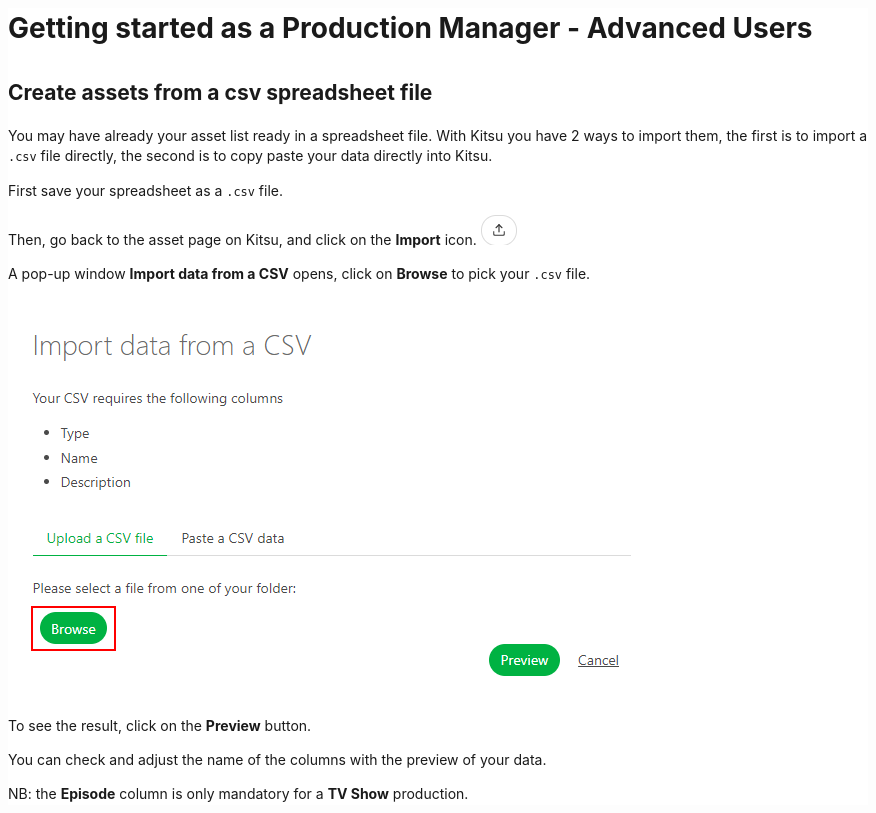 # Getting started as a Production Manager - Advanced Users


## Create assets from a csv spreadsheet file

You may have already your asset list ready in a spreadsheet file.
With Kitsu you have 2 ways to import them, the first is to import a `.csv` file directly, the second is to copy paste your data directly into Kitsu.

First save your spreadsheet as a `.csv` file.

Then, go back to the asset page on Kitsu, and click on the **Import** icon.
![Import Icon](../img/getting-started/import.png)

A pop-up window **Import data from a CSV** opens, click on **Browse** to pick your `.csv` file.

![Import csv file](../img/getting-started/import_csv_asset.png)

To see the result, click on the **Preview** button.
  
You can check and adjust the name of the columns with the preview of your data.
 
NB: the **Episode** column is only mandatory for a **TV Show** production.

...

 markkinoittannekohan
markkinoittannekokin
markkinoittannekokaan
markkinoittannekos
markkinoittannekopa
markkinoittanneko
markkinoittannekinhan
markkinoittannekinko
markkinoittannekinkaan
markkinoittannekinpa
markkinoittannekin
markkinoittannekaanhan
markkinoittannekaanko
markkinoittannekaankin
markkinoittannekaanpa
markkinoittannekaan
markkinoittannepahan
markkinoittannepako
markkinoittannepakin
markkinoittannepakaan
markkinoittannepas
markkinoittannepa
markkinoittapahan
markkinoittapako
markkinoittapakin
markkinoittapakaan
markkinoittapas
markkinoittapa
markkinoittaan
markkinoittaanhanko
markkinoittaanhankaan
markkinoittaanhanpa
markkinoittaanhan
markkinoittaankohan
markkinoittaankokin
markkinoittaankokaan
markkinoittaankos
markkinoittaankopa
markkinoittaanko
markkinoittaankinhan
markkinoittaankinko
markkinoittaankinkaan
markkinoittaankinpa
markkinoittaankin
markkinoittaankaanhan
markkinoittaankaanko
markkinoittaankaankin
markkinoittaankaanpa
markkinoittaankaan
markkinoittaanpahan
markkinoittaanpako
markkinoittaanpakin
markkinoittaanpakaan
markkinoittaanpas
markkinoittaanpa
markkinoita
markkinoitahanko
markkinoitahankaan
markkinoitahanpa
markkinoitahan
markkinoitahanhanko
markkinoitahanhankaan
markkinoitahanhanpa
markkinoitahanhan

---

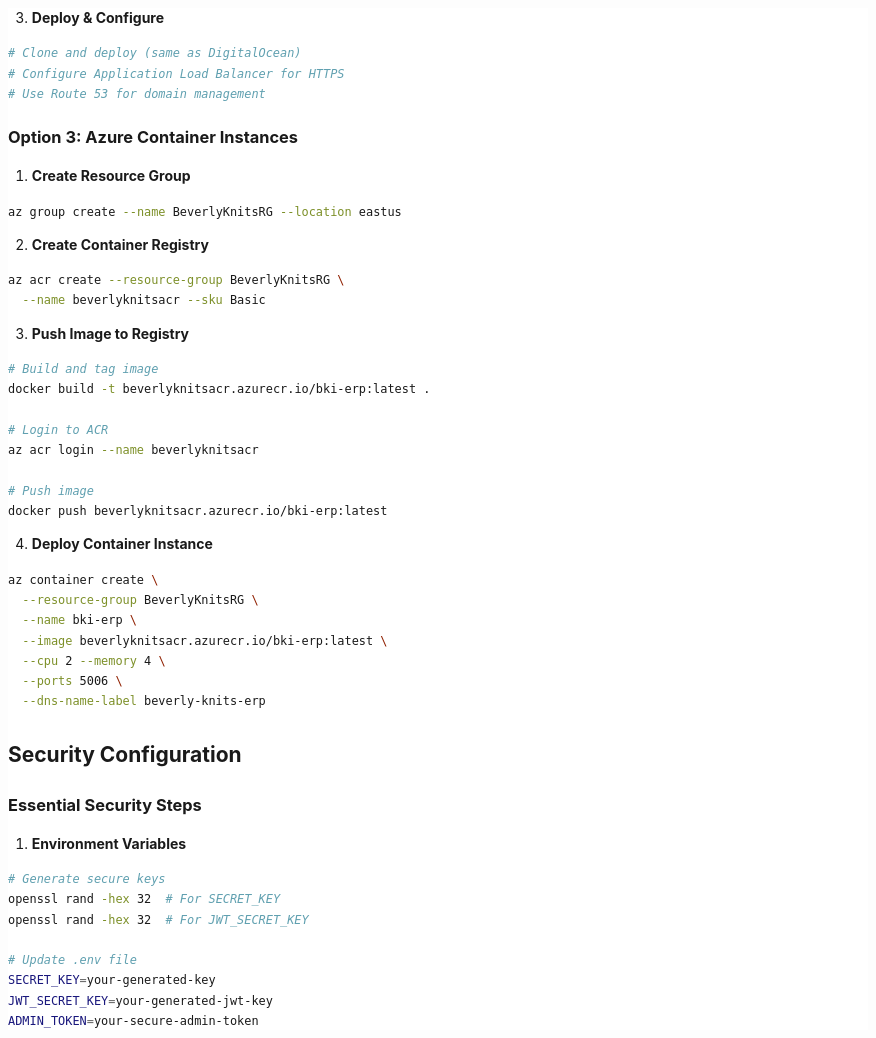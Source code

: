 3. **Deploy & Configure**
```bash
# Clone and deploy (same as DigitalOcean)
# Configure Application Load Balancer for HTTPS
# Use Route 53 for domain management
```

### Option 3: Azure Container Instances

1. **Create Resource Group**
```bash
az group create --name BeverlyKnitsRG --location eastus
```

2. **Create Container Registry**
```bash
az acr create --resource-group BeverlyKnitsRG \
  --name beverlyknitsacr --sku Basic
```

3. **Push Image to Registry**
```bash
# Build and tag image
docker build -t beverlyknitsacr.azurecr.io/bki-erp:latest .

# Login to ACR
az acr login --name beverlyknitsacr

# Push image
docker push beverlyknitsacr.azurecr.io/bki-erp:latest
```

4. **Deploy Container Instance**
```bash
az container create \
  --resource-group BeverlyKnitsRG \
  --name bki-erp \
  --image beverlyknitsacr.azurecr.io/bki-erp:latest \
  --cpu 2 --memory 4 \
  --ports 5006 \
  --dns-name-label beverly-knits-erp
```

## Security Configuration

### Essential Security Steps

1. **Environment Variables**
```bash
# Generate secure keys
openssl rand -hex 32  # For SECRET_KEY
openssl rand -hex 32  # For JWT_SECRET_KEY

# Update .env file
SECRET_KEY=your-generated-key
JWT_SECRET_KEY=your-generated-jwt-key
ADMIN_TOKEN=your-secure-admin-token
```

§ WORK INSTRUCTION
The expected answer is each line of the records above that includes the string "generated".

§ RESPONSE TO THE TASK
SECRET_KEY=your-generated-key
JWT_SECRET_KEY=your-generated-jwt-key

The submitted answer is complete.